What visitors will not see are the signs of controversy that Sadat stimulated or was confronted with, either when he opted, and ultimately managed, to redesign the nation's economic and social schemes, or when he opted for the most shocking of political decisions. The signs of the harsh opposition that Sadat faced during his decade in office both at home and across the Arab world are muted by a carefully designed illuminated image that the museum puts out.
The military suit that Sadat was wearing when assassinated on 6 October 1981 by Islamists angry with his home and foreign policies, particularly his peace with Israel, is perhaps the most significant reminder that this president's story was not a fairy tale but of a leader who might still be called "hero of war and peace", as he liked to be described, but whose opposition was angry enough to shoot him dead on the anniversary of the one war in which Arabs were not completely defeated by Israel.
"What we are offering here is not a detailed account of the legacy of the late president Sadat but rather a profile of what Sadat offered," Ismail Serageddin, director of the Bibliotheca Alexandrina, said when the museum was under construction. On Tuesday, upon the inauguration of the museum, Serageddin said, "this museum is a sign of gratitude to a man who gave his life to serve his nation and who dared to go to war as in peace."
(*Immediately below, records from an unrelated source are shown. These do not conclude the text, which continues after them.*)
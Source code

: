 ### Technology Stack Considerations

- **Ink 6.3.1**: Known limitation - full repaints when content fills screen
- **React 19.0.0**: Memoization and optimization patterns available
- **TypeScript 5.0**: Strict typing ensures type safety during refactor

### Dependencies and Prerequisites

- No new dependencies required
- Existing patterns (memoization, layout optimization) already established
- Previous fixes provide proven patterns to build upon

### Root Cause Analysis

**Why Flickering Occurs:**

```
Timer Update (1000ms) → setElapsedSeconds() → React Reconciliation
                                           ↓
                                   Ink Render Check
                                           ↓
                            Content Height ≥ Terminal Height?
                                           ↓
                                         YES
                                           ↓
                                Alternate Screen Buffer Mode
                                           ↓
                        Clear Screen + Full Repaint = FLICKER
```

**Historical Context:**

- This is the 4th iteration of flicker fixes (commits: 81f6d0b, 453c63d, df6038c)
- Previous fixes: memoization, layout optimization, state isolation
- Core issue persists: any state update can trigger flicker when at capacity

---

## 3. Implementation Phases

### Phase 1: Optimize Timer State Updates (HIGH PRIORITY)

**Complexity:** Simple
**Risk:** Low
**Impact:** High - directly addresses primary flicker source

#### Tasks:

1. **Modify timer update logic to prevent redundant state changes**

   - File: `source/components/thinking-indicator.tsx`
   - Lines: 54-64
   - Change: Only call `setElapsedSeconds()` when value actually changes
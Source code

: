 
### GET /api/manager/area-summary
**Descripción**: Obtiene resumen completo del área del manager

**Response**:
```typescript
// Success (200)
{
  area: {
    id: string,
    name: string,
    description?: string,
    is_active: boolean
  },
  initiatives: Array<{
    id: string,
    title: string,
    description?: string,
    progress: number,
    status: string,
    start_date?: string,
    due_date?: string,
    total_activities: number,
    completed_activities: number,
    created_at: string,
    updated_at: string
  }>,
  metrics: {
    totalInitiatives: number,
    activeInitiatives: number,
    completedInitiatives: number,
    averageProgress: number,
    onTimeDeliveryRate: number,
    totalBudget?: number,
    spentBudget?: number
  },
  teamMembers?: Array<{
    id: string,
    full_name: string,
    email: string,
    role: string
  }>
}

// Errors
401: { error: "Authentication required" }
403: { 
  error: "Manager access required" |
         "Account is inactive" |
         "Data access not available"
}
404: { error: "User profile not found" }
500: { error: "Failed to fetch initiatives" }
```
And according to Amr Chalabi, supervisor of the Sadat Museum, "today young men and women younger than 25 will be able to learn much about Sadat, if they come visit the museum."
It is for historians to discuss whether the Sadat Museum offers more or less. However, what it displays is sufficient to give a good glance- through of the rule of Sadat and even a glimpse into his personal taste and style if the visitor takes the time to look at a collection of hair and shaving brushes and some sleeping attire and suits of the one Egyptian president who was known for a keen interest in elegance.
"This museum is designed in a way that will help people think and discuss rather than anything else," said Hussein Chabouri, designer of the Sadat Museum. The way the museum displays its collection, Chabouri said, is meant to offer the visitor "the many faces of Sadat -- the political leader who went all over the world, the simple citizen who enjoyed small things like a little corner where he listened to and recited the Quran, and indeed the man whose mind was consumed by so many thoughts that he often chose to write them down for contemplation."
It is not clear whether the museum will attract its supposedly targeted audience of men and women born after or around the 1970s and 1980s.
One thing is clear: the Sadat Museum and its website will contribute to a wealth of information accumulated throughout the past quarter of a century on this man whose name will always be associated with the history and future of the Arab-Israeli struggle.